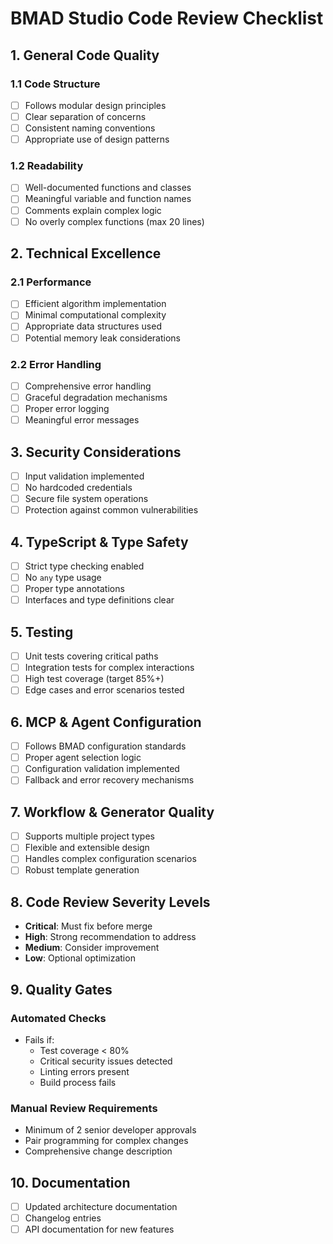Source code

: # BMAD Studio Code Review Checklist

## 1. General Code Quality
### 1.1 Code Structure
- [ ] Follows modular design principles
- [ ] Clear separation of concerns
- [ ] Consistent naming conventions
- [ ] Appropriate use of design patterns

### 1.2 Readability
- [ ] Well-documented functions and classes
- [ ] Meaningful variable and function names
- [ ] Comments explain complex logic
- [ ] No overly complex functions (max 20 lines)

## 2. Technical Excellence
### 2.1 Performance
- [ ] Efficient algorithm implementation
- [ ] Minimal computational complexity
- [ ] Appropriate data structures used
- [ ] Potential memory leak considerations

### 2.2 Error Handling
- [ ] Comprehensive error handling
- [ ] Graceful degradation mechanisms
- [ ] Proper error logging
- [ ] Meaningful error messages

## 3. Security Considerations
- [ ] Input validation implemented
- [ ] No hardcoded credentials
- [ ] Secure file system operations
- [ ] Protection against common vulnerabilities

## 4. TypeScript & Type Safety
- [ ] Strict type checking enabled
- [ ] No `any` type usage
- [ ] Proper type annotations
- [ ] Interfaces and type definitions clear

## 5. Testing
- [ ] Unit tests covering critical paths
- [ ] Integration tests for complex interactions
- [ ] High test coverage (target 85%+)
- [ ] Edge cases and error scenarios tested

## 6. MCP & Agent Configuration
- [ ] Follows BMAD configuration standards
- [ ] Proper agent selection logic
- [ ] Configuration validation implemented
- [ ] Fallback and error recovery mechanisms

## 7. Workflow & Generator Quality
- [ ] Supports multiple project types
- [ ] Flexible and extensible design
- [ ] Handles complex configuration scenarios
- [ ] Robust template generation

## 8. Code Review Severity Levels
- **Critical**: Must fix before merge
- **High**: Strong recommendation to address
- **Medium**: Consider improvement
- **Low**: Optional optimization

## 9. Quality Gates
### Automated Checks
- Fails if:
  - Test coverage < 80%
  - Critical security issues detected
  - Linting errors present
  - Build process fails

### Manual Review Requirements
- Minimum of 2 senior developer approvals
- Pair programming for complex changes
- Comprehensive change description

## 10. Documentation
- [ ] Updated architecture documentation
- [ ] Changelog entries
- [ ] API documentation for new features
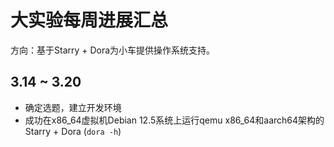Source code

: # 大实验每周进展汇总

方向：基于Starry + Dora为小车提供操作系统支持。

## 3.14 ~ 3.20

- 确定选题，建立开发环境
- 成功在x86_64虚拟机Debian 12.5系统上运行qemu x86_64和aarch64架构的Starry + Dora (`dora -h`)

* * *

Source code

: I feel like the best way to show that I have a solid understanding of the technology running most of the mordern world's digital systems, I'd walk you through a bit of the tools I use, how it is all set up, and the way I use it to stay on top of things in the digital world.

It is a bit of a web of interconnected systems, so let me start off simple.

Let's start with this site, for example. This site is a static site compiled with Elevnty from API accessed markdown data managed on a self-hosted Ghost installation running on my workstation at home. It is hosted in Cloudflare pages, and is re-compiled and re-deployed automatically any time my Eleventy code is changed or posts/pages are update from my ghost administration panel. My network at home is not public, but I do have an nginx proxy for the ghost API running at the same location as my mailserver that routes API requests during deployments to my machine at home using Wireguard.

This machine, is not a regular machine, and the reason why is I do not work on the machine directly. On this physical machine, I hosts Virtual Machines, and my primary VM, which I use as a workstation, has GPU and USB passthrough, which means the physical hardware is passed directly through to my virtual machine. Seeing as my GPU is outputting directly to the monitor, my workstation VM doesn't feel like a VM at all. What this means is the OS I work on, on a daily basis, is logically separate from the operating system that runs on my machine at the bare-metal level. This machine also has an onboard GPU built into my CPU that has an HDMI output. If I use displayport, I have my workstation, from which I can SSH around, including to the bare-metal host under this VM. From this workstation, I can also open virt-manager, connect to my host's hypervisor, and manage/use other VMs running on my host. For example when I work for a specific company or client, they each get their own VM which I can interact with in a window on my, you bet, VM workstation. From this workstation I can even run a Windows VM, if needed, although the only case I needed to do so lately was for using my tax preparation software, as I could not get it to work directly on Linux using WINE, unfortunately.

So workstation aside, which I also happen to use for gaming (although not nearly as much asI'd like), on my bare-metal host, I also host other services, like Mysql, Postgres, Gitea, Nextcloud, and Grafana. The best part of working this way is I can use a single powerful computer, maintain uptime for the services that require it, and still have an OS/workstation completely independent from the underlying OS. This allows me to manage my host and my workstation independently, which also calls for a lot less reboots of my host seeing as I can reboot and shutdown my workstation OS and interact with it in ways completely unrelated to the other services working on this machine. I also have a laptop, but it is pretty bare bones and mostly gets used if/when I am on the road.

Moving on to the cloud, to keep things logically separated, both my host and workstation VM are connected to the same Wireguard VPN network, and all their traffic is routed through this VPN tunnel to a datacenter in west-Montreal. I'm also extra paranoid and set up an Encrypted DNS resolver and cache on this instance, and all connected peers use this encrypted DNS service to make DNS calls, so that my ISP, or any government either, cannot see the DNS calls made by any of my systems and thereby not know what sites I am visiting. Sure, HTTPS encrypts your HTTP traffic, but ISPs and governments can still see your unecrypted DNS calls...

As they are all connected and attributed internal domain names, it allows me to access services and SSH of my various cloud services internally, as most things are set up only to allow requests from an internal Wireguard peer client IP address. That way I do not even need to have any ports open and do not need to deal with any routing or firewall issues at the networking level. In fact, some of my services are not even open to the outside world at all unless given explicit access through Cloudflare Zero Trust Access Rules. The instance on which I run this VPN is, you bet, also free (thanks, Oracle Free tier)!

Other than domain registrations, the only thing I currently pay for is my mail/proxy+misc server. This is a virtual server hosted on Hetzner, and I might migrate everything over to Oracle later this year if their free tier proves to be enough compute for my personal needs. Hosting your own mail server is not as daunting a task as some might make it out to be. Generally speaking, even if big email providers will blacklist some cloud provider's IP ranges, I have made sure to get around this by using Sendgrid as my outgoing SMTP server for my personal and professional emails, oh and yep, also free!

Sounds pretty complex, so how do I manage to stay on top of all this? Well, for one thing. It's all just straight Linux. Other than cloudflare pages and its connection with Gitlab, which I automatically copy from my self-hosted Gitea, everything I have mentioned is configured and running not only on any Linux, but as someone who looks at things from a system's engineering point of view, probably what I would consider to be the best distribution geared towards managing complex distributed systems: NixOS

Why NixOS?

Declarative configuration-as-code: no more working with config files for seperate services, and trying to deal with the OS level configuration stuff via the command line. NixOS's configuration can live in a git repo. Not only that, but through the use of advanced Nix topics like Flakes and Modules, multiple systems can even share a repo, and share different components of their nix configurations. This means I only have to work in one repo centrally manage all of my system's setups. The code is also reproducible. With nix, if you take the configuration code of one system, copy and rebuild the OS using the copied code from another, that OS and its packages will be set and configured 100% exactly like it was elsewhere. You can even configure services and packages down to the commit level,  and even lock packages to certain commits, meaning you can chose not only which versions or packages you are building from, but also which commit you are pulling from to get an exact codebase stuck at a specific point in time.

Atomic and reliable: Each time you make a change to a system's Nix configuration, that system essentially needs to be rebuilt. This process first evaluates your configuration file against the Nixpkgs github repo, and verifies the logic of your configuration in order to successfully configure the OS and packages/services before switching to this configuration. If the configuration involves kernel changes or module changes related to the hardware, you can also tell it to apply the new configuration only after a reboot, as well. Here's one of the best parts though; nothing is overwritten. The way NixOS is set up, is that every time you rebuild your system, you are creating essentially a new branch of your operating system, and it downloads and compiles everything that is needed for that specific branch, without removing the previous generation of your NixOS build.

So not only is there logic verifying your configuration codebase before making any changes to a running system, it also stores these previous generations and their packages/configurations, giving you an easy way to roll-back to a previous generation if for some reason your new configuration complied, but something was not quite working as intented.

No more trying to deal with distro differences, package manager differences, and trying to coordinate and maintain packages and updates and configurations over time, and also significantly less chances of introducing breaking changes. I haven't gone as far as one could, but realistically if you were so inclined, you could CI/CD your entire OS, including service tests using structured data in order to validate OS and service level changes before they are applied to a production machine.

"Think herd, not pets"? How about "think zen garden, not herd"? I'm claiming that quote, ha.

> _INSTRUCTIONS FOR THE TASK_:
Within the data above, the lines from the one with "- [ ] Protection" to the one with "- [ ] Proper agent selection logic" must be repeated exactly; no other line belongs in the answer.

> _RESPONSE AREA_:
- [ ] Protection against common vulnerabilities

## 4. TypeScript & Type Safety
- [ ] Strict type checking enabled
- [ ] No `any` type usage
- [ ] Proper type annotations
- [ ] Interfaces and type definitions clear

## 5. Testing
- [ ] Unit tests covering critical paths
- [ ] Integration tests for complex interactions
- [ ] High test coverage (target 85%+)
- [ ] Edge cases and error scenarios tested

## 6. MCP & Agent Configuration
- [ ] Follows BMAD configuration standards
- [ ] Proper agent selection logic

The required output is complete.